Records provided START

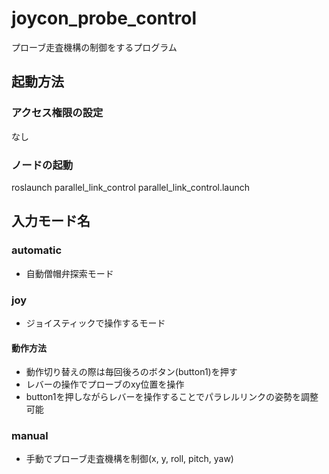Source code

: # joycon_probe_control
プローブ走査機構の制御をするプログラム

## 起動方法
### アクセス権限の設定
なし

### ノードの起動
roslaunch parallel_link_control parallel_link_control.launch

## 入力モード名
### automatic
* 自動僧帽弁探索モード <br>

### joy
* ジョイスティックで操作するモード <br>
#### 動作方法
* 動作切り替えの際は毎回後ろのボタン(button1)を押す <br>
* レバーの操作でプローブのxy位置を操作 <br>
* button1を押しながらレバーを操作することでパラレルリンクの姿勢を調整可能 <br>

### manual
*  手動でプローブ走査機構を制御(x, y, roll, pitch, yaw) <br>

Records provided END

Copy every record above exactly, leaving out the pictures.

Source code

: # joycon_probe_control
プローブ走査機構の制御をするプログラム

## 起動方法
### アクセス権限の設定
なし

### ノードの起動
roslaunch parallel_link_control parallel_link_control.launch

## 入力モード名
### automatic
* 自動僧帽弁探索モード <br>

### joy
* ジョイスティックで操作するモード <br>
#### 動作方法
* 動作切り替えの際は毎回後ろのボタン(button1)を押す <br>
* レバーの操作でプローブのxy位置を操作 <br>
* button1を押しながらレバーを操作することでパラレルリンクの姿勢を調整可能 <br>

### manual
*  手動でプローブ走査機構を制御(x, y, roll, pitch, yaw) <br>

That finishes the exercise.